Princesse Tite David veille sur sa petite fille Asha.

Grâce au Messager de Paris, le seul à monter à cheval, des contacts ont été pris avec Rob Montsouris. Une union est envisagée pour fonder, elle hésitait sur le mot. Une lignée ? Une maison ? Une culture ? Une nation ?

Protégée par Arcadi, puissant de taille et de corpulence, et dont le front était ceint d’un bandeau de cuir qui retenait, incliné sur sa tempe, un poignard, Asha entreprend le voyage jusqu’à La Tour Blanche pour y rencontrer Rob Montsouris.

Plusieurs personnages hauts en couleurs vont jouer leur partie dans ce récit aux accents guerriers. Ils seront tous présents lors du combat, sous le regard du vautour qui paraît protéger les assassins.

Heulin le violonard, qui joue de la musica et refuse qu’on le tutoie.

Il joua un moment les yeux fermés.

- Cette musica, reprit-il, c’est nous. Tel que nous étions avant…

La femme que Rob a renoncé à violer lorsqu’il se comportait encore comme une brute. Cette femme sait faire le pain. Chaque jour elle apporte à Rob des pains gris, des promesses, que Rob, désormais couvert de cendres en signe d’humilité, distribue aux nécessiteux.

Ming, la femme médecin, qui connaît tout des plantes et sait fabriquer des onguents.

Rictiovar le sanguinaire.

Et bien entendu, Asha, le Vicaire, Chose, les trente commandés et les trente assassins, les guenilleux et les béquillards venus assister au combat.
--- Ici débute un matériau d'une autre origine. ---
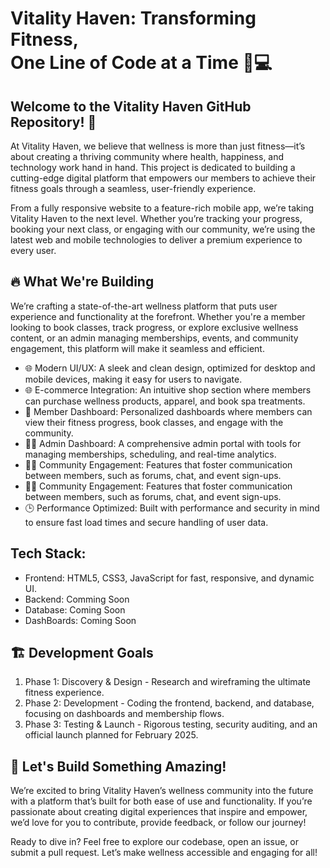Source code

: <h1>Vitality Haven: Transforming Fitness, <br>One Line of Code at a Time 💪💻</h1>
<h2>Welcome to the Vitality Haven GitHub Repository! 🎉</h2>
<p>
  At Vitality Haven, we believe that wellness is more than just fitness—it’s about creating a thriving community where health, happiness, and technology work hand in hand. 
  This project is dedicated to building a cutting-edge digital platform that empowers our members to achieve their fitness goals through a seamless, user-friendly experience.
</p>
<p>
  From a fully responsive website to a feature-rich mobile app, we’re taking Vitality Haven to the next level. Whether you’re tracking your progress, booking your next class, 
  or engaging with our community, we’re using the latest web and mobile technologies to deliver a premium experience to every user.
</p>

<h2>
  🔥 What We're Building
</h2>
<p>We’re crafting a state-of-the-art wellness platform that puts user experience and functionality at the forefront. Whether you're a member looking to book classes, 
  track progress, or explore exclusive wellness content, or an admin managing memberships, events, and community engagement, this platform will make it seamless and efficient.</p>
<ul>
  <li>
      🌐 Modern UI/UX: A sleek and clean design, optimized for desktop and mobile devices, making it easy for users to navigate.
  </li>
  <li>
      🌐 E-commerce Integration: An intuitive shop section where members can purchase wellness products, apparel, and book spa treatments.
  </li>
  <li>
      🧑 Member Dashboard: Personalized dashboards where members can view their fitness progress, book classes, and engage with the community.
  </li>
  <li>
      👨‍🏫 Admin Dashboard: A comprehensive admin portal with tools for managing memberships, scheduling, and real-time analytics.
  </li>
  <li>
      👪🏽 Community Engagement: Features that foster communication between members, such as forums, chat, and event sign-ups.
  </li>
  <li>
      👪🏽 Community Engagement: Features that foster communication between members, such as forums, chat, and event sign-ups.
  </li>
  <li>
    🕒 Performance Optimized: Built with performance and security in mind to ensure fast load times and secure handling of user data.
  </li>
</ul>
<h2>Tech Stack:</h2>
<ul>
  <li>Frontend: HTML5, CSS3, JavaScript for fast, responsive, and dynamic UI.</li>
  <li>Backend: Comming Soon</li>
  <li>Database: Coming Soon</li>
  <li>DashBoards: Coming Soon</li>
</ul>

<h2>🏗️ Development Goals</h2>
<ol>
  <li>Phase 1: Discovery & Design - Research and wireframing the ultimate fitness experience.</li>
  <li>Phase 2: Development - Coding the frontend, backend, and database, focusing on dashboards and membership flows.</li>
  <li>Phase 3: Testing & Launch - Rigorous testing, security auditing, and an official launch planned for February 2025.</li>
</ol>

<h2>🚀 Let's Build Something Amazing!</h2>
<p>
  We’re excited to bring Vitality Haven’s wellness community into the future with a platform that’s built for both ease of use and functionality. 
  If you’re passionate about creating digital experiences that inspire and empower, we’d love for you to contribute, provide feedback, or follow our journey!
</p>
<p>
  Ready to dive in? Feel free to explore our codebase, open an issue, or submit a pull request. Let’s make wellness accessible and engaging for all!
</p>


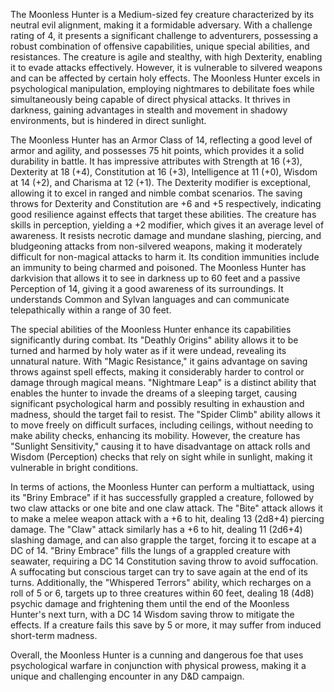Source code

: The Moonless Hunter is a Medium-sized fey creature characterized by its neutral evil alignment, making it a formidable adversary. With a challenge rating of 4, it presents a significant challenge to adventurers, possessing a robust combination of offensive capabilities, unique special abilities, and resistances. The creature is agile and stealthy, with high Dexterity, enabling it to evade attacks effectively. However, it is vulnerable to silvered weapons and can be affected by certain holy effects. The Moonless Hunter excels in psychological manipulation, employing nightmares to debilitate foes while simultaneously being capable of direct physical attacks. It thrives in darkness, gaining advantages in stealth and movement in shadowy environments, but is hindered in direct sunlight.

The Moonless Hunter has an Armor Class of 14, reflecting a good level of armor and agility, and possesses 75 hit points, which provides it a solid durability in battle. It has impressive attributes with Strength at 16 (+3), Dexterity at 18 (+4), Constitution at 16 (+3), Intelligence at 11 (+0), Wisdom at 14 (+2), and Charisma at 12 (+1). The Dexterity modifier is exceptional, allowing it to excel in ranged and nimble combat scenarios. The saving throws for Dexterity and Constitution are +6 and +5 respectively, indicating good resilience against effects that target these abilities. The creature has skills in perception, yielding a +2 modifier, which gives it an average level of awareness. It resists necrotic damage and mundane slashing, piercing, and bludgeoning attacks from non-silvered weapons, making it moderately difficult for non-magical attacks to harm it. Its condition immunities include an immunity to being charmed and poisoned. The Moonless Hunter has darkvision that allows it to see in darkness up to 60 feet and a passive Perception of 14, giving it a good awareness of its surroundings. It understands Common and Sylvan languages and can communicate telepathically within a range of 30 feet.

The special abilities of the Moonless Hunter enhance its capabilities significantly during combat. Its "Deathly Origins" ability allows it to be turned and harmed by holy water as if it were undead, revealing its unnatural nature. With "Magic Resistance," it gains advantage on saving throws against spell effects, making it considerably harder to control or damage through magical means. "Nightmare Leap" is a distinct ability that enables the hunter to invade the dreams of a sleeping target, causing significant psychological harm and possibly resulting in exhaustion and madness, should the target fail to resist. The "Spider Climb" ability allows it to move freely on difficult surfaces, including ceilings, without needing to make ability checks, enhancing its mobility. However, the creature has "Sunlight Sensitivity," causing it to have disadvantage on attack rolls and Wisdom (Perception) checks that rely on sight while in sunlight, making it vulnerable in bright conditions.

In terms of actions, the Moonless Hunter can perform a multiattack, using its "Briny Embrace" if it has successfully grappled a creature, followed by two claw attacks or one bite and one claw attack. The "Bite" attack allows it to make a melee weapon attack with a +6 to hit, dealing 13 (2d8+4) piercing damage. The "Claw" attack similarly has a +6 to hit, dealing 11 (2d6+4) slashing damage, and can also grapple the target, forcing it to escape at a DC of 14. "Briny Embrace" fills the lungs of a grappled creature with seawater, requiring a DC 14 Constitution saving throw to avoid suffocation. A suffocating but conscious target can try to save again at the end of its turns. Additionally, the "Whispered Terrors" ability, which recharges on a roll of 5 or 6, targets up to three creatures within 60 feet, dealing 18 (4d8) psychic damage and frightening them until the end of the Moonless Hunter's next turn, with a DC 14 Wisdom saving throw to mitigate the effects. If a creature fails this save by 5 or more, it may suffer from induced short-term madness. 

Overall, the Moonless Hunter is a cunning and dangerous foe that uses psychological warfare in conjunction with physical prowess, making it a unique and challenging encounter in any D&D campaign.
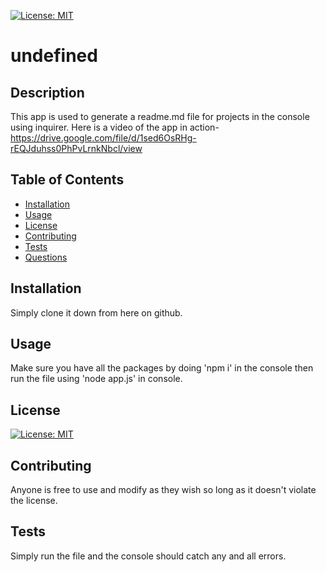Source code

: 
[![License: MIT](https://img.shields.io/badge/License-MIT-yellow.svg)](https://opensource.org/licenses/MIT)
# undefined
## Description
This app is used to generate a readme.md file for projects in the console using inquirer.
Here is a video of the app in action- https://drive.google.com/file/d/1sed6OsRHg-rEQJduhss0PhPvLrnkNbcl/view
## Table of Contents
* [Installation](#installation)
* [Usage](#usage)
* [License](#license)
* [Contributing](#contributing)
* [Tests](#tests)
* [Questions](#questions)


## Installation
Simply clone it down from here on github.
## Usage
Make sure you have all the packages by doing 'npm i' in the console then run the file using 'node app.js' in console.
## License
[![License: MIT](https://img.shields.io/badge/License-MIT-yellow.svg)](https://opensource.org/licenses/MIT)
## Contributing
Anyone is free to use and modify as they wish so long as it doesn't violate the license.
## Tests
Simply run the file and the console should catch any and all errors.
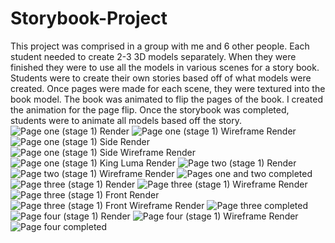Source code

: # Storybook-Project
This project was comprised in a group with me and 6 other people. Each student needed to create 2-3 3D models separately. When they were finished they were to use all the models in various scenes for a story book. Students were to create their own stories based off of what models were created. Once pages were made for each scene, they were textured into the book model. The book was animated to flip the pages of the book. I created the animation for the page flip. Once the storybook was completed, students were to animate all models based off the story. 
![Page one (stage 1) Render](https://github.com/kst4052/Storybook-Project/blob/master/storybook%20project%20page%201%20.jpg "Page One (stage 1) Render")
![Page one (stage 1) Wireframe Render](https://github.com/kst4052/Storybook-Project/blob/master/storybook%20project%20page%201%20wireframe.jpg "Page one (stage 1) Wireframe Render")
![Page one (stage 1) Side Render](https://github.com/kst4052/Storybook-Project/blob/master/storybook%20project%20page%201%20side.jpg "Page one (stage 1) Side Render")
![Page one (stage 1) Side Wireframe Render](https://github.com/kst4052/Storybook-Project/blob/master/storybook%20project%20page%201%20side%20wireframe.jpg "Page one (stage 1) Side Wireframe Render")
![Page one (stage 1) King Luma Render](https://github.com/kst4052/Storybook-Project/blob/master/storybook%20project%20king%20star.jpg "Page one (stage 1) King Luma Render")
![Page two (stage 1) Render](https://github.com/kst4052/Storybook-Project/blob/master/storybook%20project%20page%202%20.jpg "Page two (stage 1) Render")
![Page two (stage 1) Wireframe Render](https://github.com/kst4052/Storybook-Project/blob/master/storybook%20project%20page%202%20wireframe.jpg "Page two (stage 1) Wireframe Render")
![Pages one and two completed](https://github.com/kst4052/Storybook-Project/blob/master/storybook%20project%20pages%201%20and%202.jpg "Pages one and two completed")
![Page three (stage 1) Render](https://github.com/kst4052/Storybook-Project/blob/master/page%203%20render.jpg "Page three (stage 1) Render")
![Page three (stage 1) Wireframe Render](https://github.com/kst4052/Storybook-Project/blob/master/page%203%20wireframe.jpg "Page three (stage 1) Wireframe Render")
![Page three (stage 1) Front Render](https://github.com/kst4052/Storybook-Project/blob/master/front%20render%203.jpg "Page three (stage 1) Front Render")
![Page three (stage 1) Front Wireframe Render](https://github.com/kst4052/Storybook-Project/blob/master/front%20render%203%20wireframe.jpg "Page three (stage 1) Front Wireframe Render")
![Page three completed](https://github.com/kst4052/Storybook-Project/blob/master/storybook%20project%20page%203%20complete.jpg "Page three completed")
![Page four (stage 1) Render](https://github.com/kst4052/Storybook-Project/blob/master/page%204%20shaded%20render.jpg "Page four (stage 1) Render")
![Page four (stage 1) Wireframe Render](https://github.com/kst4052/Storybook-Project/blob/master/page%204%20render%20wireframe.jpg "Page four (stage 1) Wireframe Render")
![Page four completed](https://github.com/kst4052/Storybook-Project/blob/master/storybook%20project%20page%204%20complete.jpg "Page four completed")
Chose n’a oublié aucun des noms des trente Assassins ni ceux des trente Commandés. Leurs noms, mais aussi la façon dont ils sont vêtus, dont ils se comportent. Ce qu’ils pensent et ce qu’ils éprouvent. Ils sont violents, certains sont sanguinaires, ils sont tous profondément humains.

L’art militaire n’avait pas survécu davantage en Europe que les autres formes de culture. Les armées n’y étaient que bandes armées : toute leur stratégie consistait à s’entrefrapper jusqu’à l’épuisement des troupes. Le vainqueur, c’était le survivant.

Le Combat des Trente est rude, sanglant, féroce, raconté dans le détail avec une minutie glaçante.

Au regard de ce qui est arrivé au Japon, fasse le ciel, ou plutôt fassent les hommes que ce roman ne soit pas prémonitoire !

Quant à La Furnace, il semblerait qu'elle soit déjà tombée sur ce roman, mal défendu par son éditeur, et absurdement vendu comme de la littérature pour jeunesse.